> **Requirement**
With both ends included, repeat exactly the lines of the entries below from the one containing "and async class." down to the one containing "- Initial deploy", and no others.
* * *
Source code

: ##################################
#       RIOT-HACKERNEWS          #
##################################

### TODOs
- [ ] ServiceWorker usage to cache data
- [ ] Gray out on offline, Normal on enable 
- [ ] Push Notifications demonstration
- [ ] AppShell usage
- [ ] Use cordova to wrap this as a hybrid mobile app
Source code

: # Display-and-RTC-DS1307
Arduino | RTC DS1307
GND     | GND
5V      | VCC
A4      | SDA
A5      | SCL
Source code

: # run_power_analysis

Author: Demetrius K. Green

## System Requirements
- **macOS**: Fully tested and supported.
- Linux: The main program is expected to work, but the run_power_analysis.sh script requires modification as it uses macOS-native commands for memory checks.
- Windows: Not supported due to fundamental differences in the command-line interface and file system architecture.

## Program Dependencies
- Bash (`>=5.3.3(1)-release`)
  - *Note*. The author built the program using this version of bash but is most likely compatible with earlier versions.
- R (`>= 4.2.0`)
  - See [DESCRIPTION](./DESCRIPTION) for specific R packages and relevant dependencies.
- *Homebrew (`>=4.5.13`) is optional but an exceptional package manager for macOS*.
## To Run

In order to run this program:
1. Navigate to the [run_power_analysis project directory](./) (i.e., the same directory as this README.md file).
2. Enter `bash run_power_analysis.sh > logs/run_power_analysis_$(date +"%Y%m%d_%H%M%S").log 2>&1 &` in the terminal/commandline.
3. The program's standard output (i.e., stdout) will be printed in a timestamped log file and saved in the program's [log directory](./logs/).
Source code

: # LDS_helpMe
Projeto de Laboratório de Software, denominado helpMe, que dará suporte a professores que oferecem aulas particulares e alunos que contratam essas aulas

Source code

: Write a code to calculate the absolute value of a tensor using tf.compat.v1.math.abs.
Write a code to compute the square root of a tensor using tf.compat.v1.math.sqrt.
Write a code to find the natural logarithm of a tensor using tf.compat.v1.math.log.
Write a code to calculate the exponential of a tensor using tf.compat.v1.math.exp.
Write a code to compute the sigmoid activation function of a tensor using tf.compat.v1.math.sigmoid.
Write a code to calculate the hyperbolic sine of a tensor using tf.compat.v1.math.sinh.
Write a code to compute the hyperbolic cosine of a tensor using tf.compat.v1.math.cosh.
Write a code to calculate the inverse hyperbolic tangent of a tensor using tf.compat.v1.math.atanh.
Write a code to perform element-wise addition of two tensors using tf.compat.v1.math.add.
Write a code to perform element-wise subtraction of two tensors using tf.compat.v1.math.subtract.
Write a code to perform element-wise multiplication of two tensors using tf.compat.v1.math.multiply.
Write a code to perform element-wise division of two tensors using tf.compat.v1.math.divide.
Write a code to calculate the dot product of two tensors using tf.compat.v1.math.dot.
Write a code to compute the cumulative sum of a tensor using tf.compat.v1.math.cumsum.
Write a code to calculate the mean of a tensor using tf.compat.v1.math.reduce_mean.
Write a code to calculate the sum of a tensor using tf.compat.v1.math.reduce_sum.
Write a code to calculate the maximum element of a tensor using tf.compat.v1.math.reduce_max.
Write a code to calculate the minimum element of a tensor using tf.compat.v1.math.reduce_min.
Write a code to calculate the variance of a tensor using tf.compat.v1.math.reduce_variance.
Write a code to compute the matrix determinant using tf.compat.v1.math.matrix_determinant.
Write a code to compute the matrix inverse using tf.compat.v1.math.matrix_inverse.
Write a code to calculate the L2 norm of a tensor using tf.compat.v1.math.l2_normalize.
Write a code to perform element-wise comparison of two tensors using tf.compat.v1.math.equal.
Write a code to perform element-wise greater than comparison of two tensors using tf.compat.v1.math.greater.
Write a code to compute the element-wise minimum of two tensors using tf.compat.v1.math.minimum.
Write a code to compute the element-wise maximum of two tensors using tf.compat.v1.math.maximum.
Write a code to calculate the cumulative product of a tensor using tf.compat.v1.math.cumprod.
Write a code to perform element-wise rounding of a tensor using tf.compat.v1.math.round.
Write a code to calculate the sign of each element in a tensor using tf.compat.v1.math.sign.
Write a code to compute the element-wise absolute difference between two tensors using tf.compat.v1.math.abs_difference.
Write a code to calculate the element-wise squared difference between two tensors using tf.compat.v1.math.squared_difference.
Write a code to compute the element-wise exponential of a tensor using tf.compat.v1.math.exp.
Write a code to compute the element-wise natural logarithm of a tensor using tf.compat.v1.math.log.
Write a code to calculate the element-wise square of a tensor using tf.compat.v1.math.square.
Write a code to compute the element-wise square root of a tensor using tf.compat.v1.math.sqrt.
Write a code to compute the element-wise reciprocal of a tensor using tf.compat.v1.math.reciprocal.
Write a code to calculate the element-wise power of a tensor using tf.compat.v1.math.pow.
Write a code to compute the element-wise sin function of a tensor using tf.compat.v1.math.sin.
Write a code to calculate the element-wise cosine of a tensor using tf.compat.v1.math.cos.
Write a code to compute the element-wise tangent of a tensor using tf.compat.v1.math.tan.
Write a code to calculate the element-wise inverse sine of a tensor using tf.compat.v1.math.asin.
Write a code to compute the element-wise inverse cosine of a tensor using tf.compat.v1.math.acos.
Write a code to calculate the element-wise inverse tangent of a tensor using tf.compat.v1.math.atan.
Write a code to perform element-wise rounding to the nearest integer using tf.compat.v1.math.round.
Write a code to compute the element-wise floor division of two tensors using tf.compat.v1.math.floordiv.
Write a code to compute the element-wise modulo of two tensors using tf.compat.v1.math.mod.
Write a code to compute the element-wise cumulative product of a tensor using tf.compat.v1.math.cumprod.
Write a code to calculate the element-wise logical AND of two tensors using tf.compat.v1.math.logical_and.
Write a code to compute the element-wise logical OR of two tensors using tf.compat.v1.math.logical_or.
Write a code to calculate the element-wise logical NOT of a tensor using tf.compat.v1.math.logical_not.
* * *
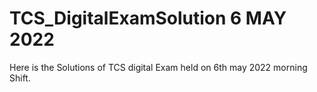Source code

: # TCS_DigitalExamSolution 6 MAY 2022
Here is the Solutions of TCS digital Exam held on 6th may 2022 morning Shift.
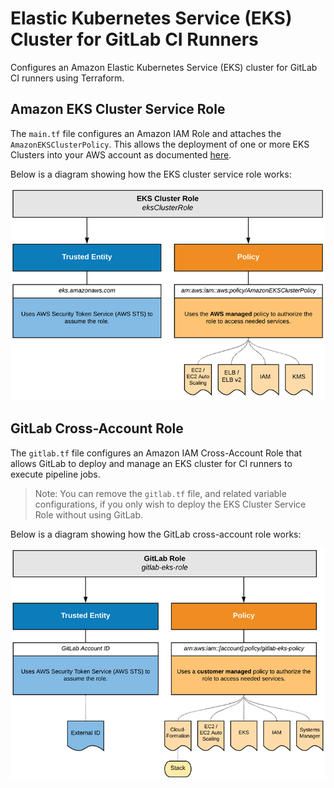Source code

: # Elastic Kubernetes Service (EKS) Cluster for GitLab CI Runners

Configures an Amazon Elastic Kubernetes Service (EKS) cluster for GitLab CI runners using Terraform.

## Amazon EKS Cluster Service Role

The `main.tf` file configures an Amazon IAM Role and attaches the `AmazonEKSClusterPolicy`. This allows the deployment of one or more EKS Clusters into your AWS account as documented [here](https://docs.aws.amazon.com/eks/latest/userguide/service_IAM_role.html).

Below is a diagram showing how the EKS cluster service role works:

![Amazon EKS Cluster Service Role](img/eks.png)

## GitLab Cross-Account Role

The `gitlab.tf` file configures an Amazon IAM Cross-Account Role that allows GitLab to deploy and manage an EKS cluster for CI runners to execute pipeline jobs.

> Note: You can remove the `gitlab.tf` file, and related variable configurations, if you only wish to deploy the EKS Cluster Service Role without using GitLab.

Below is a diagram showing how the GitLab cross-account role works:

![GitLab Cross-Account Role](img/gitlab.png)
* * *
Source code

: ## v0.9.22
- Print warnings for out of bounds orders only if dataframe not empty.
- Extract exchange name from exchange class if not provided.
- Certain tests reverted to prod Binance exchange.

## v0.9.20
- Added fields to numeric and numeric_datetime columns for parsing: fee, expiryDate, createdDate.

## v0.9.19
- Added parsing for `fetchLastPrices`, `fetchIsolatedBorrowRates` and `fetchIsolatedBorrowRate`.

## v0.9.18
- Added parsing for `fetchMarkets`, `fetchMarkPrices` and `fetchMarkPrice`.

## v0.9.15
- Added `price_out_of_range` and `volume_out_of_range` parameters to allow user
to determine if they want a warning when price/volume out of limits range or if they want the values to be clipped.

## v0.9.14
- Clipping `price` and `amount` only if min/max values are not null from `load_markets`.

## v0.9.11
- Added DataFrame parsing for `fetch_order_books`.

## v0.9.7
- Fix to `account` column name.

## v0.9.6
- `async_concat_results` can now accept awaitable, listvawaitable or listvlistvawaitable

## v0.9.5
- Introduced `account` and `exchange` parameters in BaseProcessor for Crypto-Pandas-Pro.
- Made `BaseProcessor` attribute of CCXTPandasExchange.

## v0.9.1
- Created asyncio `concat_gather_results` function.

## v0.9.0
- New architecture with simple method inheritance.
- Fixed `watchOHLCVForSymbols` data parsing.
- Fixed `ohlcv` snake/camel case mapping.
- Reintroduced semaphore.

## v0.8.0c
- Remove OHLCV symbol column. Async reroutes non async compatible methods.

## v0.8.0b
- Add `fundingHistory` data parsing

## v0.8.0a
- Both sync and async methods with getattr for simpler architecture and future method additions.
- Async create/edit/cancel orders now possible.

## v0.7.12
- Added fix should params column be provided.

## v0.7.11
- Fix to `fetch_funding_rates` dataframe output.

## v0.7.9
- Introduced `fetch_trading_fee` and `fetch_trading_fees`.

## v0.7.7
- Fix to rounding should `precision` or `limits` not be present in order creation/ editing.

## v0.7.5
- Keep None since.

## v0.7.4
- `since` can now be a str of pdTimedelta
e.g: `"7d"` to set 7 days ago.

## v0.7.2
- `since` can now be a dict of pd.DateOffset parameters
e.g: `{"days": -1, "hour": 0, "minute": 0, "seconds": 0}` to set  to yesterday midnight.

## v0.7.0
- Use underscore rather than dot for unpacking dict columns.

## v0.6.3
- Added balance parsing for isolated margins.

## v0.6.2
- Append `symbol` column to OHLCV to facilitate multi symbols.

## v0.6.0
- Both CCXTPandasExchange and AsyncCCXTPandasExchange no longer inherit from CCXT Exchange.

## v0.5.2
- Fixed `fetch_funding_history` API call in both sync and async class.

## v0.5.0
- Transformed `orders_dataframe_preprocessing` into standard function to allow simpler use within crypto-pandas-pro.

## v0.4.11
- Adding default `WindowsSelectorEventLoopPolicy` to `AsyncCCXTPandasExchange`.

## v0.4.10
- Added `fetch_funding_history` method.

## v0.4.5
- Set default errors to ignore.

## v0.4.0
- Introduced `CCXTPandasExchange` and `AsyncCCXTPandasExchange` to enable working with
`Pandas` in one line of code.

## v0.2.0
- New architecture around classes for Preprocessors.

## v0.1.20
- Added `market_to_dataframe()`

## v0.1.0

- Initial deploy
* * *
> **Finished task**
- Fixed `fetch_funding_history` API call in both sync and async class.

## v0.5.0
- Transformed `orders_dataframe_preprocessing` into standard function to allow simpler use within crypto-pandas-pro.

## v0.4.11
- Adding default `WindowsSelectorEventLoopPolicy` to `AsyncCCXTPandasExchange`.

## v0.4.10
- Added `fetch_funding_history` method.

## v0.4.5
- Set default errors to ignore.

## v0.4.0
- Introduced `CCXTPandasExchange` and `AsyncCCXTPandasExchange` to enable working with
`Pandas` in one line of code.

## v0.2.0
- New architecture around classes for Preprocessors.

## v0.1.20
- Added `market_to_dataframe()`

## v0.1.0

- Initial deploy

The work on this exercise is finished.